We induce a colouring $\xi_2: A^{N_2} \longrightarrow k^{N_1}$ as follows. For $w_2 \in A^{N_2}$, take the vector of $\xi$-colours that each $w_1 \in A^{N_1}$ gives to the concatenated word $w_1 w_2$.

Definition. The concatenation of two words $w \in A^n$, amd $v \in A^m$ is the word $wv\in A^{n+m}$ achieved by writing $w$ followed by $v$. In general this operation is not commutative.

For example $ab$ concatenated with $cac$ is the word $abcac$.
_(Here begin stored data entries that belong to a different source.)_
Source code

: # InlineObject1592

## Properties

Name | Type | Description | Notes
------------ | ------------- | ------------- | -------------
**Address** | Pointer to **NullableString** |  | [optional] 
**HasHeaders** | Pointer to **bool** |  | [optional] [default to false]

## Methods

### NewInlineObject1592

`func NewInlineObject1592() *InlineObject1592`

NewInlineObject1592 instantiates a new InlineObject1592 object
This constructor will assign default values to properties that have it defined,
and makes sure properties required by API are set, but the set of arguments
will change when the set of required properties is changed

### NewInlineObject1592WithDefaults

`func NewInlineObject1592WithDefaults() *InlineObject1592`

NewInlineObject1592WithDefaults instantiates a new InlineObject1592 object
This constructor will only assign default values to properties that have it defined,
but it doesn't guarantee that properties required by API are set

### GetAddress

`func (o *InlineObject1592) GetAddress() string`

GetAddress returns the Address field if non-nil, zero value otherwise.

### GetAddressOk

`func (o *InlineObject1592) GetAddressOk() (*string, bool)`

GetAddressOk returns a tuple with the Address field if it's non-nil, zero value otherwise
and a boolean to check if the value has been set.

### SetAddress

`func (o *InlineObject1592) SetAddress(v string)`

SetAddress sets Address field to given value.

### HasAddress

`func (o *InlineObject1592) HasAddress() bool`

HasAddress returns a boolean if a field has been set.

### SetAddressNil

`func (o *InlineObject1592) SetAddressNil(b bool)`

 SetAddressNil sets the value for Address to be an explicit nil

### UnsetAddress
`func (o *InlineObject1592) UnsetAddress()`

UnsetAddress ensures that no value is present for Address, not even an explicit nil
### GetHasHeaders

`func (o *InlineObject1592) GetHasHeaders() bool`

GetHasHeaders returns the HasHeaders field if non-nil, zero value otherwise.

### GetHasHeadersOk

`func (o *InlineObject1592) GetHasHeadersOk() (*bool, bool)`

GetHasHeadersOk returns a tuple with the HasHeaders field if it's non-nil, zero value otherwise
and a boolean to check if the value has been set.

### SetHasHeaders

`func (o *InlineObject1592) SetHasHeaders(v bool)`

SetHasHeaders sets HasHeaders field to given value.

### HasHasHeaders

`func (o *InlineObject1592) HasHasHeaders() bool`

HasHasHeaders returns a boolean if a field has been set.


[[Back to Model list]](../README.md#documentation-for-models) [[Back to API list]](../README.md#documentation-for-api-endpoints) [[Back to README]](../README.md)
Concatenate comes from the Latin “con” (with, together) and “caten” (chain). It literally means “chain together”.

Like the poset case, and Hilbert’s theorem, there is no difficulty or ambiguity in this concatenation. This is unlike the case for graphs which we worked around by using types.

Since $N_2$ was chosen large enough, there is a monochromatic combinatorial subspace $\mathcal{W}_{w(\overline{x})}$ of $A^{N_2}$ of dimension $d$.

Now induce a colouring $\xi_1: A^{N_1} \longrightarrow k$ as follows. Fix a word $w_2 \in \mathcal{W}_{w(\overline{x})}$. For $w_1 \in A^{N_1}$, take the $\xi$-colour that is assigned to the concatenated word $w_1 w_2$. (By choice of $\xi_2$, every word $w_2 \in \mathcal{W}_{w(\overline{x})}$ induces the same colouring $\xi_1$.)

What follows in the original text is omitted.